• Miguel Willis is a second year law student at Seattle University School of Law. Miguel founded and organized the first Social Justice Hackathon in Seattle, WA, bringing together law students, lawyers, non-profit organizations, and software developers to crank out apps and programs that help increase access to legal services. Teams worked throughout the weekend on projects that aimed to make legal services more accessible to the 80% of the poor and 60% of the middle class who are unable to afford legal representation. Among the programs developed in just one weekend were Court Whisperer, which allows people to fill out court documents by speaking, PaidIt, an app that helps tenants fight eviction by providing proof of paid bills, and Social Justice League’s legal advice clinic app used by pro bono attorneys to “shop for” and send clients self-help materials relevant to their situation. The impact of the hackathon is long-lasting not only because low-income legal aid and pro bono clients will benefit from the apps, but also because more partners like the Seattle’s Mayor, Microsoft and a growing number of legal aid organizations are joining the cause and looking forward to continuing to organize hackathons. Miguel’s work on the hackathon has had a national impact as he’s presented as a national hackathon symposium and been a resource for other law students and lawyers trying to do similar things in other states. He was recently recognized as “Law Student of the Year” by the National Jurist for work with the hackathon and other endeavors.
  • Law school is expensive and textbooks are no exception. In his first year of law school, Miguel worked with a developer to create CaseBooker, an app that makes it easier to buy and sell used case books for students who are looking for less expensive alternatives to buying new books. Miguel’s CaseBooker team made it into final rounds of business planning competitions at both Seattle University and University of Washington.

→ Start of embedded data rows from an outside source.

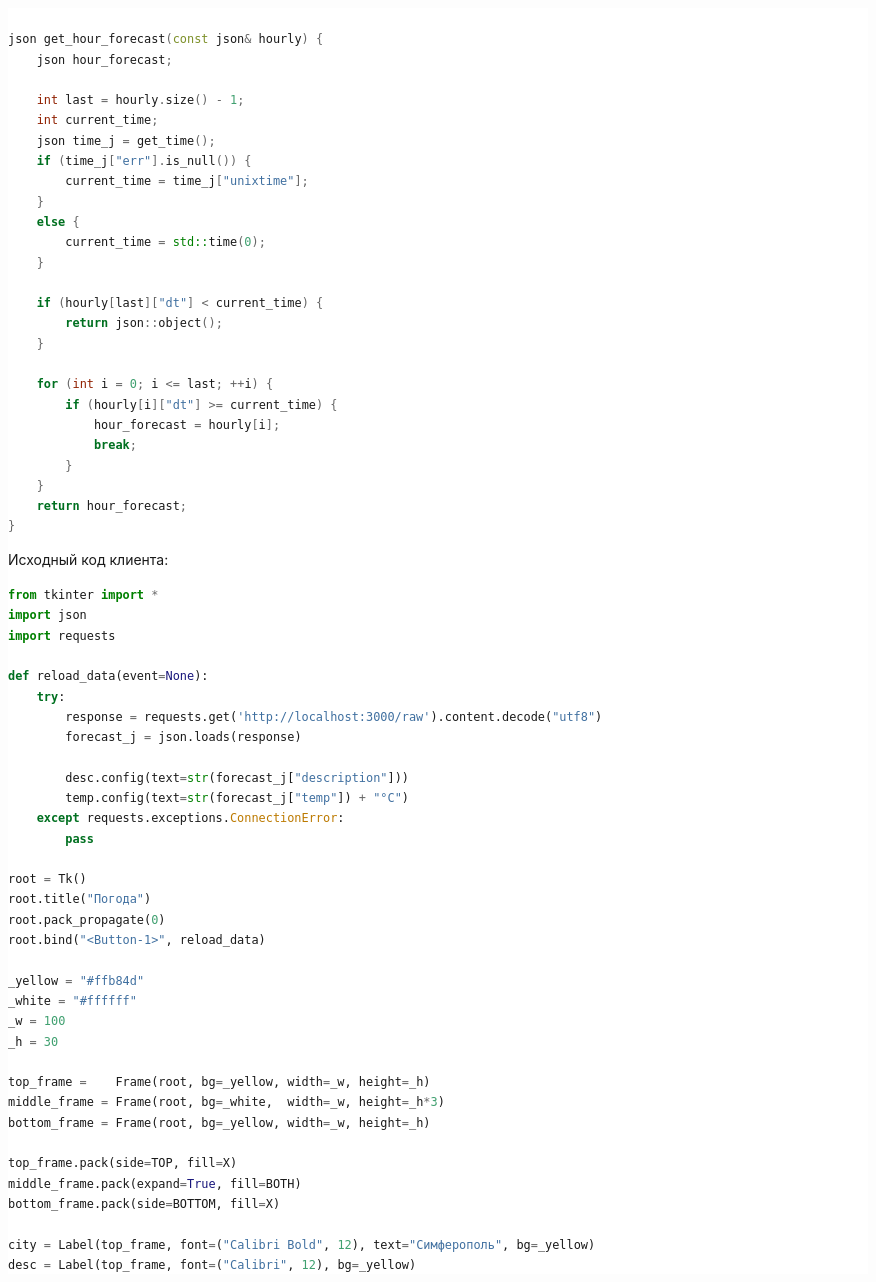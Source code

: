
 ```cpp

json get_hour_forecast(const json& hourly) {
    json hour_forecast;

    int last = hourly.size() - 1;
    int current_time;
    json time_j = get_time();
    if (time_j["err"].is_null()) {
        current_time = time_j["unixtime"];
    }
    else {
        current_time = std::time(0);
    }

    if (hourly[last]["dt"] < current_time) {
        return json::object();
    }

    for (int i = 0; i <= last; ++i) {
        if (hourly[i]["dt"] >= current_time) {
            hour_forecast = hourly[i];
            break;
        }
    }
    return hour_forecast;
}
```

Исходный код клиента:
```python
from tkinter import *
import json
import requests

def reload_data(event=None):
	try:
		response = requests.get('http://localhost:3000/raw').content.decode("utf8")
		forecast_j = json.loads(response)

		desc.config(text=str(forecast_j["description"]))
		temp.config(text=str(forecast_j["temp"]) + "°C")
	except requests.exceptions.ConnectionError:
		pass

root = Tk()
root.title("Погода")
root.pack_propagate(0)
root.bind("<Button-1>", reload_data)

_yellow = "#ffb84d"
_white = "#ffffff"
_w = 100
_h = 30

top_frame =    Frame(root, bg=_yellow, width=_w, height=_h)
middle_frame = Frame(root, bg=_white,  width=_w, height=_h*3)
bottom_frame = Frame(root, bg=_yellow, width=_w, height=_h)

top_frame.pack(side=TOP, fill=X)
middle_frame.pack(expand=True, fill=BOTH)
bottom_frame.pack(side=BOTTOM, fill=X)

city = Label(top_frame, font=("Calibri Bold", 12), text="Симферополь", bg=_yellow)
desc = Label(top_frame, font=("Calibri", 12), bg=_yellow)
```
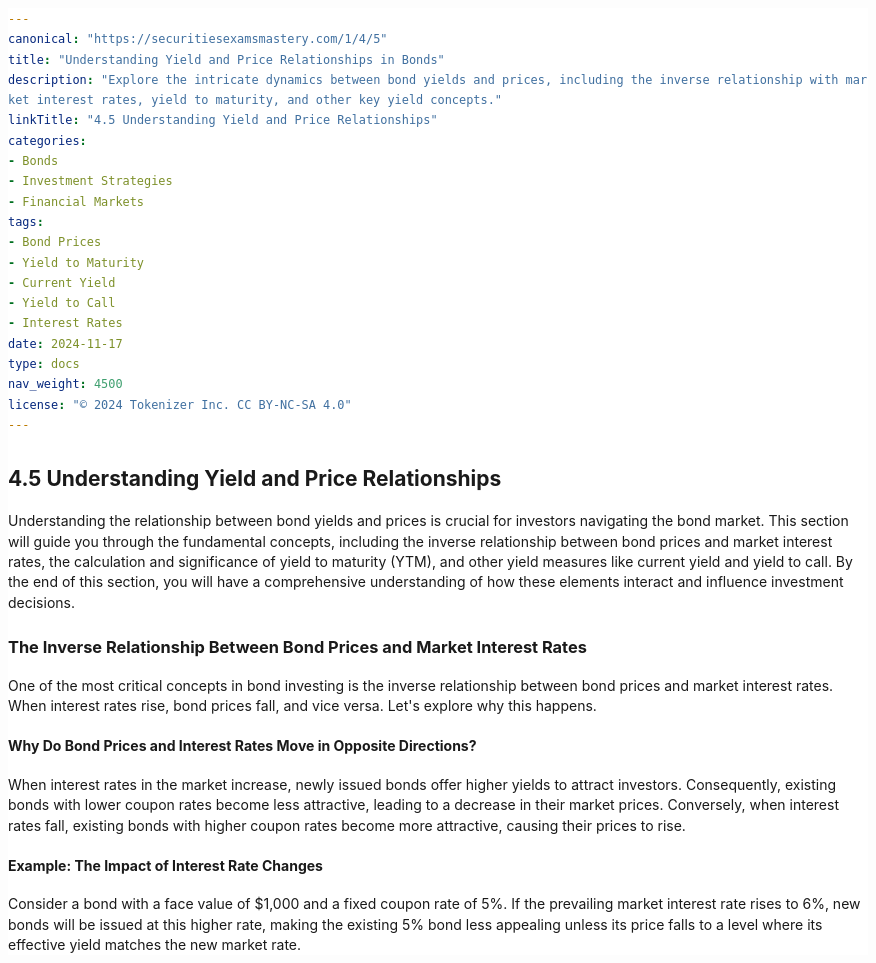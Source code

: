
 ```yaml
---
canonical: "https://securitiesexamsmastery.com/1/4/5"
title: "Understanding Yield and Price Relationships in Bonds"
description: "Explore the intricate dynamics between bond yields and prices, including the inverse relationship with market interest rates, yield to maturity, and other key yield concepts."
linkTitle: "4.5 Understanding Yield and Price Relationships"
categories:
- Bonds
- Investment Strategies
- Financial Markets
tags:
- Bond Prices
- Yield to Maturity
- Current Yield
- Yield to Call
- Interest Rates
date: 2024-11-17
type: docs
nav_weight: 4500
license: "© 2024 Tokenizer Inc. CC BY-NC-SA 4.0"
---
```


## 4.5 Understanding Yield and Price Relationships

Understanding the relationship between bond yields and prices is crucial for investors navigating the bond market. This section will guide you through the fundamental concepts, including the inverse relationship between bond prices and market interest rates, the calculation and significance of yield to maturity (YTM), and other yield measures like current yield and yield to call. By the end of this section, you will have a comprehensive understanding of how these elements interact and influence investment decisions.

### The Inverse Relationship Between Bond Prices and Market Interest Rates

One of the most critical concepts in bond investing is the inverse relationship between bond prices and market interest rates. When interest rates rise, bond prices fall, and vice versa. Let's explore why this happens.

#### Why Do Bond Prices and Interest Rates Move in Opposite Directions?

When interest rates in the market increase, newly issued bonds offer higher yields to attract investors. Consequently, existing bonds with lower coupon rates become less attractive, leading to a decrease in their market prices. Conversely, when interest rates fall, existing bonds with higher coupon rates become more attractive, causing their prices to rise.

#### Example: The Impact of Interest Rate Changes

Consider a bond with a face value of $1,000 and a fixed coupon rate of 5%. If the prevailing market interest rate rises to 6%, new bonds will be issued at this higher rate, making the existing 5% bond less appealing unless its price falls to a level where its effective yield matches the new market rate.
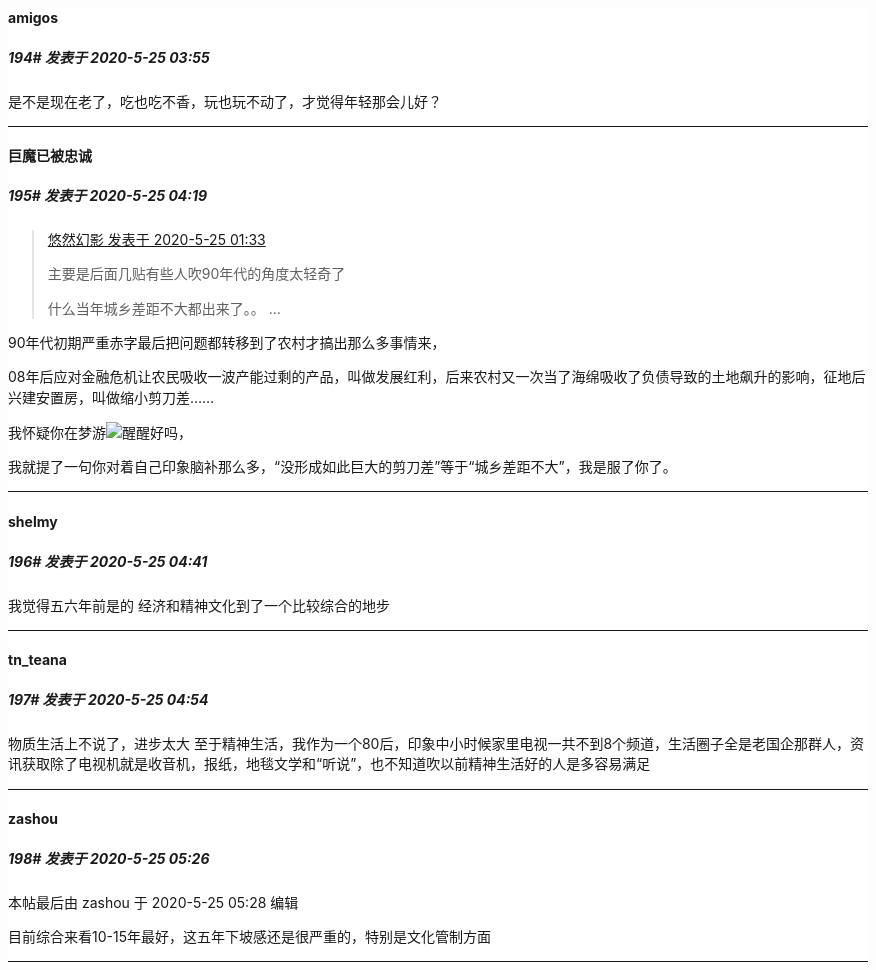 ####  amigos  
##### 194#       发表于 2020-5-25 03:55


是不是现在老了，吃也吃不香，玩也玩不动了，才觉得年轻那会儿好？


-----

####  巨魔已被忠诚  
##### 195#       发表于 2020-5-25 04:19


<blockquote><a href="httphttps://bbs.saraba1st.com/2b/forum.php?mod=redirect&amp;goto=findpost&amp;pid=47546704&amp;ptid=1937301" target="_blank">悠然幻影 发表于 2020-5-25 01:33</a>

主要是后面几贴有些人吹90年代的角度太轻奇了


什么当年城乡差距不大都出来了。。 ...</blockquote>
90年代初期严重赤字最后把问题都转移到了农村才搞出那么多事情来，

08年后应对金融危机让农民吸收一波产能过剩的产品，叫做发展红利，后来农村又一次当了海绵吸收了负债导致的土地飙升的影响，征地后兴建安置房，叫做缩小剪刀差……

我怀疑你在梦游<img src="https://static.saraba1st.com/image/smiley/face2017/125.png" referrerpolicy="no-referrer">醒醒好吗，

我就提了一句你对着自己印象脑补那么多，“没形成如此巨大的剪刀差”等于“城乡差距不大”，我是服了你了。


-----

####  shelmy  
##### 196#       发表于 2020-5-25 04:41


我觉得五六年前是的 经济和精神文化到了一个比较综合的地步


-----

####  tn_teana  
##### 197#       发表于 2020-5-25 04:54


物质生活上不说了，进步太大
至于精神生活，我作为一个80后，印象中小时候家里电视一共不到8个频道，生活圈子全是老国企那群人，资讯获取除了电视机就是收音机，报纸，地毯文学和“听说”，也不知道吹以前精神生活好的人是多容易满足


-----

####  zashou  
##### 198#       发表于 2020-5-25 05:26


 本帖最后由 zashou 于 2020-5-25 05:28 编辑 

目前综合来看10-15年最好，这五年下坡感还是很严重的，特别是文化管制方面


-----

  • Miguel’s commitment to racial justice is demonstrated by his leadership and activism. Through his leadership roles as President of the law school’s Black Law Student Association and Director of Marketing for the National Black Law Student Association, he has been involved with several youth of color mentorship programs and regularly helps our Admissions Office personally recruit law students from historically Black colleges and universities.
  • Miguel’s passion for technology and social justice intersects with his commitment with mentoring youth and empowering communities of color.  He frequently gives presentations about creating more opportunities for youth of color in the fields of law and technology.
  • During the course of serving as a Law Student Liaison for the King County Bar Association (KCBA) and volunteering for its Young Lawyers Division’s legal advice clinic, he became aware of KCBA’s call for lawyers to support the building of a new juvenile detention center and decided to step down from his KCBA position. He helped lead a movement among law students at Seattle University.


  • Miguel has volunteered with Wayfind, a pro bono organization that matches pro bono lawyers and law students with nonprofit organizations and low-income microentrepreneurs. He works side by side with business and other transactional lawyers, assisting with advising clients with issues ranging from board governance to contracts and leases to intellectual property.
  • He directs the Application/Cultivation/Elevation (ACE) Program, a six-week program where youth learn how innovate. Instructors introduce their business and throughout the program slowly unpack the essential necessities of owning a successful business. Through this program, student participants learn conceptualization, teamwork, innovation techniques, elevator speeches/public speaking skills, branding, promotion, design, how to make a legitimate business presentation, and how to make an app.


  • Prior to studying at Seattle University School of Law, Miguel worked at the Department of Justice Office of Immigration Litigation, where he served as a paralegal for six years. Despite having his hand in a myriad of social justice work as described above, he has continued to be involved with immigration advocacy. He regularly volunteers with several immigrant service organizations including Ayuda Immigration Services Organization and Lutheran Social Services Immigration Division.
  • Miguel currently works with the City of Seattle, Office of Immigrant & Refugee Affairs, where he is assisting on content and strategy for the creation of a Citizenship web portal. The web portal will be a one stop shop for residents of Seattle and surrounding King County cities to obtain resources to assist with becoming U.S. citizens.